I have created a model that I only want to run one time per month (lets say Model Month), but the other models need to run twice a day (lets say Model Day). I want to exclude the first model from the dbt run without using every time the --exclude function.
This is because we don’t want other colleagues to add the --exclude command to every dbt run. So we prefer to have a solution where we can run the ‘dbt run’ but without Model Month. Ones a month we would like to run the Model Month without changing any settings.
I tried to set the ‘enabled’ to false in the config and that works fine. But when I want to run Model Month, it says ‘The selection criterion ‘Model Month’ does not match any nodes’. This is because it is set to enabled false.
Is there an option to have by default Model Month disabled, but when I want it to run, I don’t need to change the settings from enabled false to true?
Can you explain more about why you want to skip this most of the time? Your dbt project shouldn’t depend on nodes running an exact number of times – or on specific days – for it to be correct; it should be built in an idempotent manner.
Also keep in mind that when a node is disabled, it also can’t be ref’d by downstream models, so it would always have to be the final model in your DAG.
Your colleagues should be working in their own development environments, so this should only impact your production jobs which you should be able to set up once and then leave alone for the most part.
With all that said, you could use a YAML selector and set the default property. This means that when you do a standard dbt run or dbt build without any other selection commands, it will exclude the monthly model. You would then have a separate job configured which is dbt run --select monthly_only_model.

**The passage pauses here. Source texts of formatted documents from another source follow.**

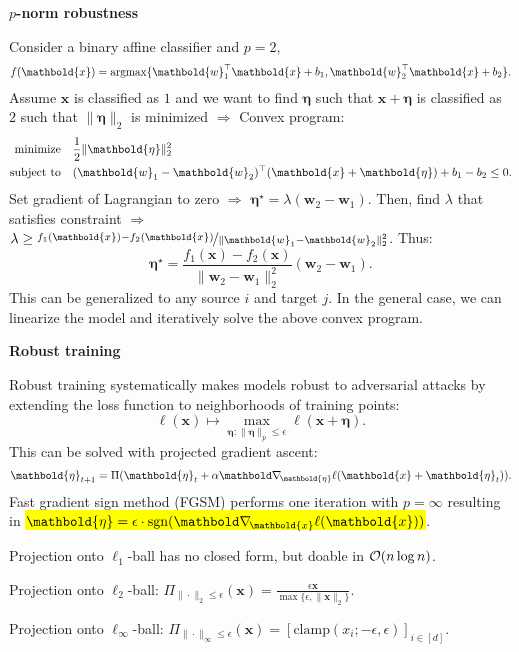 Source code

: \documentclass[10pt]{article}
\newenvironment{topic}[1]
{\textbf{\sffamily \footnotesize \colorbox{black}{\rlap{\textbf{\textcolor{white}{#1}}}\hspace{\linewidth}\hspace{-2\fboxsep}}}}
{}
\newenvironment{subtopic}[1]
{\begin{center}\textbf{\footnotesize \sffamily #1}\end{center}}
{}
\renewcommand{\vec}[1]{\ensuremath{\mathbold{#1}}}
\begin{document}
\begin{multicols*}{3}
\begin{topic}{Adversarial attacks}
\begin{subtopic}{$p$-norm robustness}
            Consider a binary affine classifier and $p=2$, \[
                f(\vec{x}) = \argmax \{ \transpose{\vec{w}_1} \vec{x} + b_1, \transpose{\vec{w}_2}\vec{x} + b_2 \}.
            \]
            Assume $\vec{x}$ is classified as $1$ and we want to find $\vec{\eta}$ such that $\vec{x} +
                \vec{\eta}$ is classified as $2$ such that $\| \vec{\eta} \|_2$ is minimized $\Rightarrow$ Convex program:
            \begin{align*}
                \text{minimize}   & \quad \frac{1}{2} \| \vec{\eta} \|_2^2                                               \\
                \text{subject to} & \quad \transpose{(\vec{w}_1 - \vec{w}_2)} (\vec{x} + \vec{\eta}) + b_1 - b_2 \leq 0.
            \end{align*}
            Set gradient of Lagrangian to zero $\Rightarrow$ $\vec{\eta}^\star = \lambda (\vec{w}_2 -
                \vec{w}_1)$. Then, find $\lambda$ that satisfies constraint $\Rightarrow$ $\lambda \geq
                \nicefrac{f_1(\vec{x}) - f_2(\vec{x})}{\| \vec{w}_1 - \vec{w}_2 \|_2^2}$. Thus: \[
                \vec{\eta}^\star = \frac{f_1(\vec{x}) - f_2(\vec{x})}{\| \vec{w}_2 - \vec{w}_1 \|_2^2} (\vec{w}_2 - \vec{w}_1).
            \]
            This can be generalized to any source $i$ and target $j$. In the general case, we can linearize the
            model and iteratively solve the above convex program.
        \end{subtopic}

        \begin{subtopic}{Robust training}
            Robust training systematically makes models robust to adversarial attacks by extending the loss function to neighborhoods of training points: \[
                \ell(\vec{x}) \mapsto \max_{\vec{\eta} : \| \vec{\eta} \|_p \leq \epsilon} \ell(\vec{x} + \vec{\eta}).
            \]
            This can be solved with projected gradient ascent: \[
                \vec{\eta}_{t+1} = \Pi(\vec{\eta}_t + \alpha \grad{\ell(\vec{x} + \vec{\eta}_t)}{\vec{\eta}}).
            \]
            Fast gradient sign method (FGSM) performs one iteration with $p=\infty$ resulting in \hl{$\vec{\eta} =
            \epsilon\cdot\mathrm{sgn}(\grad{\ell(\vec{x})}{\vec{x}})$}.

                Projection onto $\ell_1$-ball has no closed form, but doable in $\bigo{n\log n}$.

            Projection onto $\ell_2$-ball: $\Pi_{\| \cdot \|_2 \leq \epsilon}(\vec{x}) = \frac{\epsilon \vec{x}}{\max \{ \epsilon, \| \vec{x} \|_2 \}}$.

            Projection onto $\ell_{\infty}$-ball: $\Pi_{\| \cdot \|_{\infty} \leq \epsilon}(\vec{x}) = [\mathrm{clamp}(x_i; -\epsilon, \epsilon)]_{i \in [d]}$.

        \end{subtopic}

    \end{topic}

\end{multicols*}
\end{document}
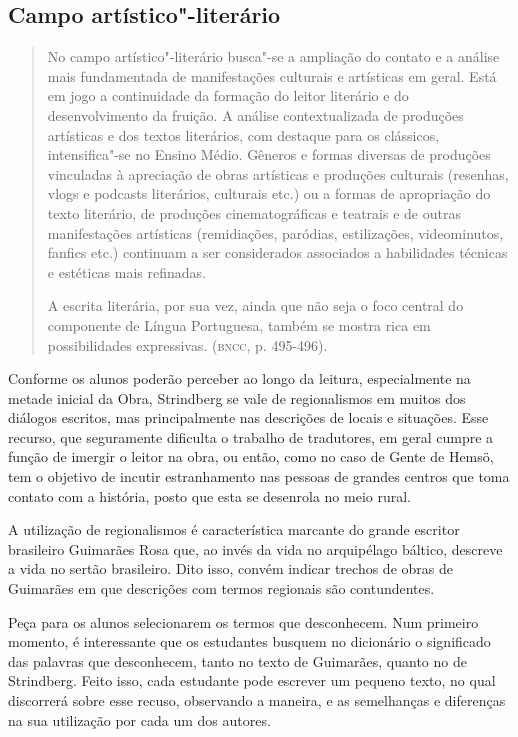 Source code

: \documentclass[12pt]{extarticle}
\begin{document}
\subsection{Campo artístico"-literário}

\begin{quote}
No campo artístico"-literário busca"-se a ampliação do contato e a
análise mais fundamentada de manifestações culturais e artísticas em
geral. Está em jogo a continuidade da formação do leitor literário e do
desenvolvimento da fruição. A análise contextualizada de produções
artísticas e dos textos literários, com destaque para os clássicos,
intensifica"-se no Ensino Médio. Gêneros e formas diversas de produções
vinculadas à apreciação de obras artísticas e produções culturais
(resenhas, vlogs e podcasts literários, culturais etc.) ou a formas de
apropriação do texto literário, de produções cinematográficas e teatrais
e de outras manifestações artísticas (remidiações, paródias,
estilizações, videominutos, fanfics etc.) continuam a ser considerados
associados a habilidades técnicas e estéticas mais refinadas.

A escrita literária, por sua vez, ainda que não seja o foco central do
componente de Língua Portuguesa, também se mostra rica em possibilidades
expressivas. (\textsc{bncc}, p. 495-496).
\end{quote}

Conforme os alunos poderão perceber ao longo da leitura, especialmente
na metade inicial da Obra, Strindberg se vale de regionalismos em
muitos dos diálogos escritos, mas principalmente nas descrições de
locais e situações. Esse recurso, que seguramente dificulta o trabalho
de tradutores, em geral cumpre a função de imergir o leitor na obra,
ou então, como no caso de Gente de Hemsö, tem o objetivo de incutir
estranhamento nas pessoas de grandes centros que toma contato com a
história, posto que esta se desenrola no meio rural.

A utilização de regionalismos é característica marcante do grande
escritor brasileiro Guimarães Rosa que, ao invés da vida no arquipélago
báltico, descreve a vida no sertão brasileiro. Dito isso, convém indicar
trechos de obras de Guimarães em que descrições com termos regionais são
contundentes.

Peça para os alunos selecionarem os termos que desconhecem. Num primeiro
momento, é interessante que os estudantes busquem no dicionário o
significado das palavras que desconhecem, tanto no texto de Guimarães,
quanto no de Strindberg. Feito isso, cada estudante pode escrever um
pequeno texto, no qual discorrerá sobre esse recuso, observando a
maneira, e as semelhanças e diferenças na sua utilização por cada um dos
autores.
\end{document}

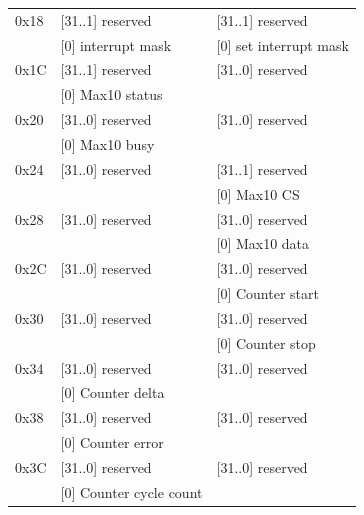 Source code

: \documentclass[a4paper,12pt]{article}
\begin{document}
\begin{longtable}{|p{4cm}|p{5cm}|p{6cm}|}
    \hline
    0x18                      & [31..1] reserved          & [31..1] reserved       \\
                              & [0] interrupt mask        & [0] set interrupt mask \\
    \hline
    0x1C                      & [31..1] reserved          & [31..0] reserved       \\
                              & [0] Max10 status          &                        \\
    \hline
    0x20                      & [31..0] reserved          & [31..0] reserved       \\
                              & [0] Max10 busy            &                        \\
    \hline
    0x24                      & [31..0] reserved          & [31..1] reserved       \\
                              &                           & [0] Max10 CS           \\
    \hline
    0x28                      & [31..0] reserved          & [31..0] reserved       \\
                              &                           & [0] Max10 data         \\
    \hline
    0x2C                      & [31..0] reserved          & [31..0] reserved       \\
                              &                           & [0] Counter start      \\
    \hline
    0x30                      & [31..0] reserved          & [31..0] reserved       \\
                              &                           & [0] Counter stop       \\
    \hline
    0x34                      & [31..0] reserved          & [31..0] reserved       \\
                              & [0] Counter delta         &                        \\
    \hline
    0x38                      & [31..0] reserved          & [31..0] reserved       \\
                              & [0] Counter error         &                        \\
    \hline
    0x3C                      & [31..0] reserved          & [31..0] reserved       \\
                              & [0] Counter cycle count   &                        \\
    \hline
\end{longtable}
\end{document}

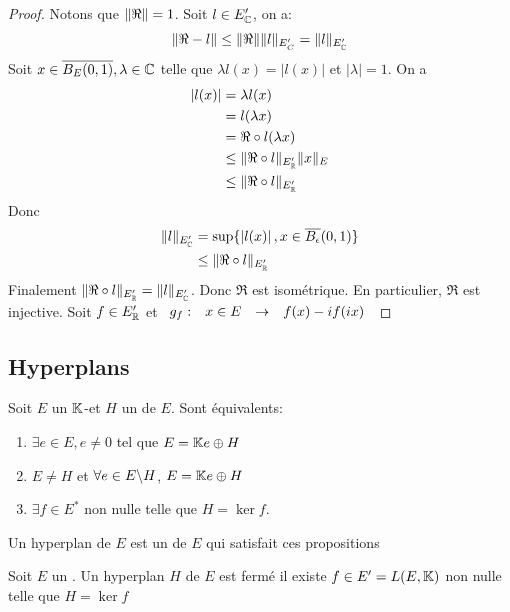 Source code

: \documentclass[]{report}
\begin{document}
    \begin{proof}
        Notons que $\norme{\Re}=1$. Soit $l\in E_\C'$, on a:
        \[\norme{\Re-l}\le \norme{\Re}\norme{l}_{E_C'}=\norme{l}_{E_\C'}\]
        Soit $x\in \overline{B_E(0,1)}, \lambda\in \C$ telle que $\lambda l(x)=|l(x)|$ et $|\lambda|=1$. On a
        \begin{align*}
            \left|l(x)\right|&=\lambda l(x)\\
            &= l(\lambda x)\\
            &=\Re\circ l(\lambda x)\\
            &\le \norme{\Re\circ l}_{E'_\R}\norme{x}_E\\
            &\le \norme{\Re\circ l}_{E'_\R}
        \end{align*}
        Donc
        \begin{align*}
            \norme{l}_{E'_\C}&=\sup\{\left| l(x)\right|,x\in \overline{B_\epsilon}(0,1)\}\\
            &\le \norme{\Re\circ l}_{E'_\R}
        \end{align*}
        Finalement $\norme{\Re\circ l}_{E'_\R}=\norme{l}_{E'_\C}$. Donc $\Re$ est isométrique. En particulier, $\Re$ est injective. Soit $f \in E'_\R$ et $\funto{g_f}{x\in E}{f(x)-i f(ix)}$
    \end{proof}

    \subsection*{Hyperplans}

    \begin{prop}{}{}
        Soit $E$ un $\K$-\ev et $H$ un \sev de $E$. Sont équivalents:
        \begin{enumerate}
            \item $\exists e\in E,e\neq 0$ tel que $E=\K e\oplus H$
            \item $E\neq H$ et $\forall e\in E\wt H$, $E=\K e\oplus H$
            \item $\exists f\in E^*$ non nulle telle que $H=\ker f$.
        \end{enumerate}
        Un hyperplan de $E$ est un \sev de $E$ qui satisfait ces propositions
    \end{prop}

    \begin{prop}{}{}
        Soit $E$ un \evn. Un hyperplan $H$ de $E$ est fermé \ssi il existe $f\in E'=L(E,\K)$ non nulle telle que $H=\ker f$ 
    \end{prop}
\end{document}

We would like to skip this most of the time, because the data only needs to be refreshed ones per month. We don’t get new data in the intermediate period. In the model is a lot of complex sql code, so for the performance we would like to skip this file in the normal dbt run.
I am not sure if the selectors can fix the problem, because you still have to call the command dbt run --selector everything_except_the_monthly. I want to call the command dbt run and by default it excludes the monthly_model instead of excluding the the model in the command. Is that possible?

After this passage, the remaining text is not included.